Teriparatide builds new bone.
It's the first 34 amino acids of human parathyroid hormone, made by recombinant DNA, and the only osteoporosis drug class that actively grows new bone instead of just slowing the loss of old bone. Sold as Forteo (Eli Lilly) and the generic Bonsity, it's prescribed for postmenopausal women, men with primary or hypogonadal osteoporosis, and people with steroid-induced bone loss who are at high risk for fractures. Below is exactly how teriparatide works, the once-daily 20 mcg pen protocol, the side effects worth knowing, the cost reality, and how it compares to abaloparatide and bisphosphonates.
🔑 Key Takeaways
- It grows bone, it doesn't just preserve it. Teriparatide is the rare anabolic option in a category dominated by antiresorptive drugs like bisphosphonates and denosumab.
- The mechanism depends on pulsing. Once-daily injection turns parathyroid hormone into a bone-building signal. Continuous PTH does the opposite, it breaks bone down.
- The 2-year lifetime limit was lifted. The FDA removed that restriction in 2020 after long-term data didn't confirm the original cancer-risk signal in humans.
- Gains don't stick on their own. If you stop teriparatide without following it with a bisphosphonate or denosumab, bone density drops fast.
- Cost is the friction. Retail is roughly $3,000-3,500 per month. Generic teriparatide and Lilly's $4 savings card cut that dramatically for insured patients.
What Is Teriparatide?
Teriparatide is the active 34-amino-acid N-terminal fragment of human parathyroid hormone (PTH), made by recombinant DNA technology in E. coli. The full natural PTH molecule has 84 amino acids; teriparatide is just the part that does the bone-building work, which is why one of its common names in clinical literature is simply "PTH 1-34."
It was first FDA-approved in 2002 under the brand name Forteo (Eli Lilly), then a generic teriparatide injection was approved in 2019 under the name Bonsity. In 2023, the EU approved an additional biosimilar called Kauliv. The active drug is the same across all three: same molecule, same 20 mcg daily dose, same prefilled pen format.
How Teriparatide Works
This is the part that surprises people: parathyroid hormone is normally what your body uses to break down bone. Chronically high PTH causes osteoporosis. So how does injecting a piece of PTH build bone?
The answer is timing. The two opposite effects of PTH come from how long the signal lasts.

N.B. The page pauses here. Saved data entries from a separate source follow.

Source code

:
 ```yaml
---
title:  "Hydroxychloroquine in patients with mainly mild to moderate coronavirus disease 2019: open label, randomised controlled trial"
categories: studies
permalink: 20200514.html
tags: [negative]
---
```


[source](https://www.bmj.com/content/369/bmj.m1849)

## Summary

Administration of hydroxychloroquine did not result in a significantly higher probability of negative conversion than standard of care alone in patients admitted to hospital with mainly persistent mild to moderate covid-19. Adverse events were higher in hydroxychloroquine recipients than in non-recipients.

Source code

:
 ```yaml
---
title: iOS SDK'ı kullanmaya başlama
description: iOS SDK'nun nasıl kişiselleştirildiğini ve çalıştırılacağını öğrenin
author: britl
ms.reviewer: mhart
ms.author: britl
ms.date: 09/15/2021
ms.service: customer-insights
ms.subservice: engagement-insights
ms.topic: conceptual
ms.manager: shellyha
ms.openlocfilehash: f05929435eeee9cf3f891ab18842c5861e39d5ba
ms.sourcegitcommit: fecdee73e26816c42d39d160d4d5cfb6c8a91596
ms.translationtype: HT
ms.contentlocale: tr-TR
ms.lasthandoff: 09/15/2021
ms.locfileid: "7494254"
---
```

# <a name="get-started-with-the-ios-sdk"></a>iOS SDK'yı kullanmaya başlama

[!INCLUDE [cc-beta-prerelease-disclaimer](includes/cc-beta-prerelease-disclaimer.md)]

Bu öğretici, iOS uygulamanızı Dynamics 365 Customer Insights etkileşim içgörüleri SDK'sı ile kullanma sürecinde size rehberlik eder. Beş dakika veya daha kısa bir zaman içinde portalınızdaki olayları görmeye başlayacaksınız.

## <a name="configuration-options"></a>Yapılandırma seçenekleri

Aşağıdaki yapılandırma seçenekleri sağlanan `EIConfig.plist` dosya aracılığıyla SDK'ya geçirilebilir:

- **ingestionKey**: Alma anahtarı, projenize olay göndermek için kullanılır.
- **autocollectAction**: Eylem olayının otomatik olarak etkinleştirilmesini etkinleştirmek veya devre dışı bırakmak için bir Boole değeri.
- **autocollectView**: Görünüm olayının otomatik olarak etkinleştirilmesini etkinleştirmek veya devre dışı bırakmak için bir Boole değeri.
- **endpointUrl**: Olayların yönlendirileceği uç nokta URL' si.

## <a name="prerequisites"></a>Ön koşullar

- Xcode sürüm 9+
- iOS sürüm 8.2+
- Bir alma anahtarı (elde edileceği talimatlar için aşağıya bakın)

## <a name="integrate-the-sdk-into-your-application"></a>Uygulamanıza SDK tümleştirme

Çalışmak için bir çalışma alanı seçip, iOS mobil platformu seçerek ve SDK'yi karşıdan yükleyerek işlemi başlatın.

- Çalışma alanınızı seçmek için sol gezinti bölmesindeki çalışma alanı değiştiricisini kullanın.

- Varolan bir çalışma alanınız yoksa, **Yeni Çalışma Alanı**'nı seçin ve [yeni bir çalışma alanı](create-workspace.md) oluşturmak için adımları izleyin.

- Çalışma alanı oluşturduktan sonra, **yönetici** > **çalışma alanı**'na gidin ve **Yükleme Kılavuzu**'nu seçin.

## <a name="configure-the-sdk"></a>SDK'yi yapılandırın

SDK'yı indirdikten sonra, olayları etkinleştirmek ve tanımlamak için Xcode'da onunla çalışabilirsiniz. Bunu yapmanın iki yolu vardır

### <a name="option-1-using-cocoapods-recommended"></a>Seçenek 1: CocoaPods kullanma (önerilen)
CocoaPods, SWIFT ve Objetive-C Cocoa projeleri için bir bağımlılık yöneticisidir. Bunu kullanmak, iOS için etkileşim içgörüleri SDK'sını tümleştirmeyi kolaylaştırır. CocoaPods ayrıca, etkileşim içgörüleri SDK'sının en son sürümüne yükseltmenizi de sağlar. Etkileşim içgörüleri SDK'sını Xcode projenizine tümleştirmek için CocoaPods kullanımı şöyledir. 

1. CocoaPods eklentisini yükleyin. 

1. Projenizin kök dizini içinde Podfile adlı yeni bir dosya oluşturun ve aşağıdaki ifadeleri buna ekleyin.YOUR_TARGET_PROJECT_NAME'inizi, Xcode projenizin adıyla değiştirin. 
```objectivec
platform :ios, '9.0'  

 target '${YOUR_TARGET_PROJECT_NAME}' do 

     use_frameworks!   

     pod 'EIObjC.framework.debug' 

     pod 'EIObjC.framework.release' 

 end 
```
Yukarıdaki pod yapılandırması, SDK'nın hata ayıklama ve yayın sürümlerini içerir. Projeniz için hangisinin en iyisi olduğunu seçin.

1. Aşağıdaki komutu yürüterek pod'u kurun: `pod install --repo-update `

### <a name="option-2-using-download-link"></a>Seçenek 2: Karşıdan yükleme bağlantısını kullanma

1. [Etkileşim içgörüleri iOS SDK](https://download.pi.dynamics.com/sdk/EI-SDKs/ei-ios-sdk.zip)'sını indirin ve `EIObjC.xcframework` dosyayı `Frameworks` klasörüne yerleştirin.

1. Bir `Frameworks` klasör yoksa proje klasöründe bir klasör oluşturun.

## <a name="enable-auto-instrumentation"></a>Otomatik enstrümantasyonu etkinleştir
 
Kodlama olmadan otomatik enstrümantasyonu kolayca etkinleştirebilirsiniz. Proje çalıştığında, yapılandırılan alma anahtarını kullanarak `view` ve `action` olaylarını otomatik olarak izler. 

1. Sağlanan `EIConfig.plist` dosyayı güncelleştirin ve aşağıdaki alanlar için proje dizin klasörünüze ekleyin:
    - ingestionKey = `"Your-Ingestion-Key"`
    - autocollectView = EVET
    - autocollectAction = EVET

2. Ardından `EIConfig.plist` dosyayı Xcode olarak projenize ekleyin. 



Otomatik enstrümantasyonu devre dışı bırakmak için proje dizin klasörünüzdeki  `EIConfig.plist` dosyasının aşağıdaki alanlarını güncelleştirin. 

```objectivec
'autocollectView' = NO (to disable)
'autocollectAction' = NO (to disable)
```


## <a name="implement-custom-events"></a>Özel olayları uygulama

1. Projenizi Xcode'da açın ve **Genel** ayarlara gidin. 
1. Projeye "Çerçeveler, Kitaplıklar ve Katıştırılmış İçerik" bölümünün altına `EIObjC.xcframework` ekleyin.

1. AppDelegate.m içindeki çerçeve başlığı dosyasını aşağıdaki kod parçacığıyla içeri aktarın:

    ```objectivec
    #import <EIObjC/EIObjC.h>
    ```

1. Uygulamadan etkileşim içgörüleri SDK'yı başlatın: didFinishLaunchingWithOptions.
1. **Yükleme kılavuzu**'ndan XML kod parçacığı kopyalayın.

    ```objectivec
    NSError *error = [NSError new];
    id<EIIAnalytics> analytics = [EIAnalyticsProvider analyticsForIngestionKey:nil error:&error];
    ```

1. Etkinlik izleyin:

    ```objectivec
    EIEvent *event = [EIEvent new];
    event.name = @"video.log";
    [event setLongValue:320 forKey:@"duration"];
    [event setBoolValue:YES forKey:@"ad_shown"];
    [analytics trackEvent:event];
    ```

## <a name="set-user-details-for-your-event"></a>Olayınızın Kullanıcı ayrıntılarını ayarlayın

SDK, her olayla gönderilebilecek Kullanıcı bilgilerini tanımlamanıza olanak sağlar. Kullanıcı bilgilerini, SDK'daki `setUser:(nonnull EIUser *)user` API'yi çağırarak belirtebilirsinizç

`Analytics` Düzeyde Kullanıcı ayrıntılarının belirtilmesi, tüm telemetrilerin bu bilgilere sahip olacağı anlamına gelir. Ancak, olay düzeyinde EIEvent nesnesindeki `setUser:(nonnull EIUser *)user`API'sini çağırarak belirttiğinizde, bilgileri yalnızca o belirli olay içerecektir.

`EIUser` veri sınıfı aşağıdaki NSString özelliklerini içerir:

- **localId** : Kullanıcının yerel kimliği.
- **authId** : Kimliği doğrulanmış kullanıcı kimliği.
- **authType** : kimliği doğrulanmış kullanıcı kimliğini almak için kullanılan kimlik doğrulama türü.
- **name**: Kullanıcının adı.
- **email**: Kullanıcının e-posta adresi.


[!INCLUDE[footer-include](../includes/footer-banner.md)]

- Continuous PTH exposure (the kind you'd see in hyperparathyroidism) activates osteoclasts more than osteoblasts. Net result: bone resorption, calcium pulled from bone into blood, weaker skeleton.
- Intermittent PTH exposure (one short pulse a day, the way teriparatide is dosed) activates osteoblasts more than osteoclasts. Net result: new bone formation, especially in the lumbar spine and femoral neck.
That's why teriparatide is given exactly once per day, every day, by subcutaneous injection. The subcutaneous half-life is about 1 hour, which keeps the PTH pulse brief and bone-building. If teriparatide were given as a continuous infusion or multiple times daily, it would start acting like endogenous hyperparathyroidism and erode bone instead.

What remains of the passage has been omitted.